Chacun de ses mots déclenchait en moi une déferlante d'émotions où roulaient pêle-mêle les meurtrissures de la colère et, incontrôlables, les souvenirs voluptueux de cette nuit-là. Nous étions en train de mener la conversation que nous aurions dû avoir dès que Raph me l'avait conseillée. La repousser avait tout rendu plus difficile, nous n'étions plus capables de nous exprimer sans incendier l'autre. Ma voix se cassa, les larmes affluèrent, il avait dit ce que je redoutais. Je tentai de cacher l'humidité de mes yeux, me sentant stupide comme un gosse victime de sa sensiblerie.

- Pourquoi tu pleures ?

- Parce que j'aime pas me disputer avec toi. Et je pleure pas.

C'était risible.

- Dis-moi la vérité.

Je m'étais tourné. Je ne voyais plus Sacha mais je pouvais percevoir la frayeur que ma réaction avait suscité en lui. Il n'eut pas à batailler bien longtemps pour que j'avoue ce que j'avais sur le cœur. Au fond, j'avais envie qu'il le sache. Il me fallut juste du temps pour reprendre le contrôle de ma voix car elle se mettait à dérailler dès que je pensais à l'idée que je cherchais à exprimer.
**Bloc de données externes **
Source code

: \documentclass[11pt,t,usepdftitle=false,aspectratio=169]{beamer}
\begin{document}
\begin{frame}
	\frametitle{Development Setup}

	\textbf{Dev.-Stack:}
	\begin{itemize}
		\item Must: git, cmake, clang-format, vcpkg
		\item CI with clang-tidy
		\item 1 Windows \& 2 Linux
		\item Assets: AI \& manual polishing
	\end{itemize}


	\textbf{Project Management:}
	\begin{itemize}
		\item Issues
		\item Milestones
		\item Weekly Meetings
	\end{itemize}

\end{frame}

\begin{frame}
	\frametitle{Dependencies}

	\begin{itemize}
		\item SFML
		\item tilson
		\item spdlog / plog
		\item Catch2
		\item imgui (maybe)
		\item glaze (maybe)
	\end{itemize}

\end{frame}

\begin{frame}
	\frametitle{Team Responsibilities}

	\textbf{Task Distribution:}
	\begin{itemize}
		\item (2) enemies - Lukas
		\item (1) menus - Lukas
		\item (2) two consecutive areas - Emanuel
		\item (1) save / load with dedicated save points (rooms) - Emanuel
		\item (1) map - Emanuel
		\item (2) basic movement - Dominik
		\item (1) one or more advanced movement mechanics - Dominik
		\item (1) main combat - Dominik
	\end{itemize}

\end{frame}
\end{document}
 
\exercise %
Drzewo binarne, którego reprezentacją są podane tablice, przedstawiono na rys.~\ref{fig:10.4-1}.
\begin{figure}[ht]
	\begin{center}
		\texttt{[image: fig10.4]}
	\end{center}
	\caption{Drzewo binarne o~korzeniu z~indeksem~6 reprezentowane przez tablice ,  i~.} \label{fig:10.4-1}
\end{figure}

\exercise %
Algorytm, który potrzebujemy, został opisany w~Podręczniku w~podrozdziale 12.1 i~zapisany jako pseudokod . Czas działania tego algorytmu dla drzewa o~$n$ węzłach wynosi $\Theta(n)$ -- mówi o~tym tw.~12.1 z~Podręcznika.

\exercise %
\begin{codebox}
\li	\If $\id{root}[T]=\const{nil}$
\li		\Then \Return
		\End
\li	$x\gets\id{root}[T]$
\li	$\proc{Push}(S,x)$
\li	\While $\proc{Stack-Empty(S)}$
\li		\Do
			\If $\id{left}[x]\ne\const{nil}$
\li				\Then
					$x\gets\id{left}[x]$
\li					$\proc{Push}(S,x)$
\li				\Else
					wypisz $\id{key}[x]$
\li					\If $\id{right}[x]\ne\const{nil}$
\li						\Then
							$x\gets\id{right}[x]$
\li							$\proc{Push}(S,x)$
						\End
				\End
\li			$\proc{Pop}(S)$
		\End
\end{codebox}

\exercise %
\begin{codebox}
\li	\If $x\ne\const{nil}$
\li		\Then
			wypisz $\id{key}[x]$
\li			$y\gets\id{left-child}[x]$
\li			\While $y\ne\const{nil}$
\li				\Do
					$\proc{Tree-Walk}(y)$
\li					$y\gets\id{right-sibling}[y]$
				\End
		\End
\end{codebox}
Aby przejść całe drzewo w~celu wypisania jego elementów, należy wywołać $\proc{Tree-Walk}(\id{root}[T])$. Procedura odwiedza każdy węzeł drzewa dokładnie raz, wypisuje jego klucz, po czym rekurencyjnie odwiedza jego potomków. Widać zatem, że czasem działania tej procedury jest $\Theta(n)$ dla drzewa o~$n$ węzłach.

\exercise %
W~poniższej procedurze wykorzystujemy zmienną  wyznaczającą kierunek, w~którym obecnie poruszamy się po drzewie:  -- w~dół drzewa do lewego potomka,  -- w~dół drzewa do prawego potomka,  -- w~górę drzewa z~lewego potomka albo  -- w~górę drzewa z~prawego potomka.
- J'aurais voulu le savoir plus tôt, tu vois… lâchai-je comme je pouvais. Savoir plus tôt… que tu ne m'aimais pas.

Je m'accroupis pour former entre mes genoux une caverne où enfouir mon visage. Le poids de mon sac faillit m'entraîner en arrière. Je me sentais grotesque.

- J'ai pas dit que je t'aimais pas…

Sacha s'était baissé à ma hauteur. Il ne semblait plus savoir quoi faire de moi et du spectacle détestable que je lui offrais. C'était comme si nous étions allés si loin dans l'horreur que jamais nous ne retrouverions le chemin pour en sortir. Alors que je pensais œuvrer pour éviter cette catastrophe, je n'avais fait que la provoquer, tel le jouet de la fatalité. Alors que je pensais construire un conte de fées où nous pourrions vivre heureux pour l'éternité, je n'avais fait que rendre Sacha encore plus malheureux. Sa main se posa sur la mienne. Que voulait-il ? Je tâchai de me repasser tous les événements pour comprendre où j'avais foiré.

- Y en a au moins une que ça aura servie, cette histoire, constatai-je cyniquement.

- Qui ?

Je relevai ma tête hideuse vers Sacha et découvrit qu'il avait pleuré aussi. Nous étions deux pauvres loques.

- Symphonie.

J'expliquai comment je lui avais évité le pire.

- Tu as bien fait, Martin.

- Tu crois ?

Il hocha la tête et sa main, celle qui n'était pas sur la mienne, vint caresser mes cheveux, écrasant au passage une larme qui perlait au coin de mon œil.